Source texts of formatted documents
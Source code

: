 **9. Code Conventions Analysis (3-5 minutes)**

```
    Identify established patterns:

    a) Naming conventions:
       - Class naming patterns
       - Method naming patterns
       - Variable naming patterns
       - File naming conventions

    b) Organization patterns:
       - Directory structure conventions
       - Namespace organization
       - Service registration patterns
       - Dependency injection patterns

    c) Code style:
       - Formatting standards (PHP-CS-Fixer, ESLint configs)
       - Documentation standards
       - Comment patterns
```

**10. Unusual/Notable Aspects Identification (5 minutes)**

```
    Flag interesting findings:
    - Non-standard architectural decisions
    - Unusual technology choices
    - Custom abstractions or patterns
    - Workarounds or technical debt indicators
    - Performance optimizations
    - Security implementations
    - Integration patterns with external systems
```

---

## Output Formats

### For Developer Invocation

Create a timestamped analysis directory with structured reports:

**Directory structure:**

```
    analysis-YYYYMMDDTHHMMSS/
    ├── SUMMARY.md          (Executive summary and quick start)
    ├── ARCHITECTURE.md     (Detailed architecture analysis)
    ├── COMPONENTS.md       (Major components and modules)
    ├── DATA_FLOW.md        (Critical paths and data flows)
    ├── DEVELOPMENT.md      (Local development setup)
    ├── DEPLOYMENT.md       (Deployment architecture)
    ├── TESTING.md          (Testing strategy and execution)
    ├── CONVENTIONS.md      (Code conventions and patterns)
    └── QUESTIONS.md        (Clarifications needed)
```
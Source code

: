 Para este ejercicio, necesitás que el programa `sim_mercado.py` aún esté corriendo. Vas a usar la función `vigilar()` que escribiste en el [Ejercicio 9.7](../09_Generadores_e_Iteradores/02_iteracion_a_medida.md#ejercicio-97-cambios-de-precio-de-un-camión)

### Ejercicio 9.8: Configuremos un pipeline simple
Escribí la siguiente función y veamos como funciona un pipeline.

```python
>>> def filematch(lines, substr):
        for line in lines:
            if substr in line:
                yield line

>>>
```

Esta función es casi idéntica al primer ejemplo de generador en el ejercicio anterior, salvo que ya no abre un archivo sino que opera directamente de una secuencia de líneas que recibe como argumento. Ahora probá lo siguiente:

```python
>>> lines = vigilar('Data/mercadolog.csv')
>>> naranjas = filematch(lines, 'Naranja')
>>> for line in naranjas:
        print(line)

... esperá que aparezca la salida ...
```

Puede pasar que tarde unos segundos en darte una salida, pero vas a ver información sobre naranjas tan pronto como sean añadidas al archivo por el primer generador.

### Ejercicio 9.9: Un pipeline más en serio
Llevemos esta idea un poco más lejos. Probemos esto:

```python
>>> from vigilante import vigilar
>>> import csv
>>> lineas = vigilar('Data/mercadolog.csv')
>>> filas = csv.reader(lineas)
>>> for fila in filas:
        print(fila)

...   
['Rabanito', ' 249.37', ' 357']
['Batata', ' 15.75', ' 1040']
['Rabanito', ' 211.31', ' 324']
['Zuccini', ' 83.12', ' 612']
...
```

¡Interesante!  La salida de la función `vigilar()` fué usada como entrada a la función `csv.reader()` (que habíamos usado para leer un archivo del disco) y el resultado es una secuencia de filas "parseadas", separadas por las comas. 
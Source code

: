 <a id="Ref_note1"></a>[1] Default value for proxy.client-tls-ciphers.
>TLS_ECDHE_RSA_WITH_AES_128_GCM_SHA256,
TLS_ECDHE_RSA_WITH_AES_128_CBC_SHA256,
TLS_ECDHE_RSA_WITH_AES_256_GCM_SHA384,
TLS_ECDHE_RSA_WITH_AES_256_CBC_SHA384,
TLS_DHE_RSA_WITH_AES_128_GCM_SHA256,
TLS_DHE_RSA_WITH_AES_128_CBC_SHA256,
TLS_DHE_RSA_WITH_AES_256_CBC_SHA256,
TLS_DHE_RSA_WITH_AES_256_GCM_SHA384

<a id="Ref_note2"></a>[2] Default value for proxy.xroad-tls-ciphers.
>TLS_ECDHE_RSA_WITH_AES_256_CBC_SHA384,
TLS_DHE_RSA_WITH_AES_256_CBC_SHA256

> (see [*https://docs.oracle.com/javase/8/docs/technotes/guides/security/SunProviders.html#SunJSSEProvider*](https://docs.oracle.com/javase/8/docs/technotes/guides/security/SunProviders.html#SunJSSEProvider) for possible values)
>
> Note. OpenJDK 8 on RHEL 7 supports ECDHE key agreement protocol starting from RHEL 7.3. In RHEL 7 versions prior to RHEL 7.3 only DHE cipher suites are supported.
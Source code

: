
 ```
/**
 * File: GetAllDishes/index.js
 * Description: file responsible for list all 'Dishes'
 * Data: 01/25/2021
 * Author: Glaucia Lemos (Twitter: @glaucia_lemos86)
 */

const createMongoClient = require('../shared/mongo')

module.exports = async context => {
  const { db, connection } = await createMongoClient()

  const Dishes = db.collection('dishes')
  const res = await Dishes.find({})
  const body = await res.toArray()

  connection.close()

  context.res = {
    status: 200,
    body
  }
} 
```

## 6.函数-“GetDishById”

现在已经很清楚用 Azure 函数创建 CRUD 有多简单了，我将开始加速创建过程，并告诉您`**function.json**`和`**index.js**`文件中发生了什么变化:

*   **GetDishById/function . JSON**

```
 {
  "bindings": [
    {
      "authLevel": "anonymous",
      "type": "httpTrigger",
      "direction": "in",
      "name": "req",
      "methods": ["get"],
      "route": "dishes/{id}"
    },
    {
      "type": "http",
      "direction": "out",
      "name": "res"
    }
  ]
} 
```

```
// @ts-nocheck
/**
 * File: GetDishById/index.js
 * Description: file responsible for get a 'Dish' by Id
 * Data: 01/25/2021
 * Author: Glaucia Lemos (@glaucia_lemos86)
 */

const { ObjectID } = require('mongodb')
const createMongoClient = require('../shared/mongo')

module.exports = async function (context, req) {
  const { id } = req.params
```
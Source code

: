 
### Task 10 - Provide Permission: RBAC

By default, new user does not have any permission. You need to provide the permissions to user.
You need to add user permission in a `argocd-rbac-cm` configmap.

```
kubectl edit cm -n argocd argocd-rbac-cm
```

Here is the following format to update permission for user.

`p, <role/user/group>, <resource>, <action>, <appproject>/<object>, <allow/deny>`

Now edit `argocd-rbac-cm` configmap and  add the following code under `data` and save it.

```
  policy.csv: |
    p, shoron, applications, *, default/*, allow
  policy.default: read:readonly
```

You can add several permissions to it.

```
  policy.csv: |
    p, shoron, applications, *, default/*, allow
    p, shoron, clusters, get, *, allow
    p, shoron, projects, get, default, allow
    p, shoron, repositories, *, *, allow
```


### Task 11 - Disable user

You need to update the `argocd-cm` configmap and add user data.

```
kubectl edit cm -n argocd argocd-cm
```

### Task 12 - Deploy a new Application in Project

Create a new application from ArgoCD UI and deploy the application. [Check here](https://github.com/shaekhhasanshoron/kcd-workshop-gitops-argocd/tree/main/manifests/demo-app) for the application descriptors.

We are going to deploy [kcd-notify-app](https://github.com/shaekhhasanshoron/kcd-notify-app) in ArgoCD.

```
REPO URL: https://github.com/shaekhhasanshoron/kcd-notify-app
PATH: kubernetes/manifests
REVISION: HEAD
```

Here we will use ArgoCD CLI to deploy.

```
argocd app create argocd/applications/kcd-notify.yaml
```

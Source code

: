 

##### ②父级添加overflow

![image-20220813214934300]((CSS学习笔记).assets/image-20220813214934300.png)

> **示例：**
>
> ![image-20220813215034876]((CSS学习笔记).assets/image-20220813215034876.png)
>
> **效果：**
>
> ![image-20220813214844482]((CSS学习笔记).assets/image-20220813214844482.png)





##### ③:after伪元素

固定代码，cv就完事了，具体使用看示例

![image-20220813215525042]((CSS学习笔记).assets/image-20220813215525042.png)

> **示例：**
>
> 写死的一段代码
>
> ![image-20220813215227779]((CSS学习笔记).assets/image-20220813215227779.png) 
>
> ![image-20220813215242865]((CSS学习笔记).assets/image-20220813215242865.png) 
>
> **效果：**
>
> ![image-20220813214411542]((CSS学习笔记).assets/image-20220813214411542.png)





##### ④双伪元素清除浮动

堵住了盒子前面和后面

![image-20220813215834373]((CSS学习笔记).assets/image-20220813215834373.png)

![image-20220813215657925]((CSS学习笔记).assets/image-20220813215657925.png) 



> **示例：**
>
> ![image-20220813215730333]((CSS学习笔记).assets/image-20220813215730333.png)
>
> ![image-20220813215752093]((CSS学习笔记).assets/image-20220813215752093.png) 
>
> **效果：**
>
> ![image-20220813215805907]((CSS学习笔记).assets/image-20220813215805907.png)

**YOUR ASSIGNMENT**:
Looking at the records above, how many lines have the word "assets" in them? State the number only.

**SOLUTION TO THIS PROBLEM**:
12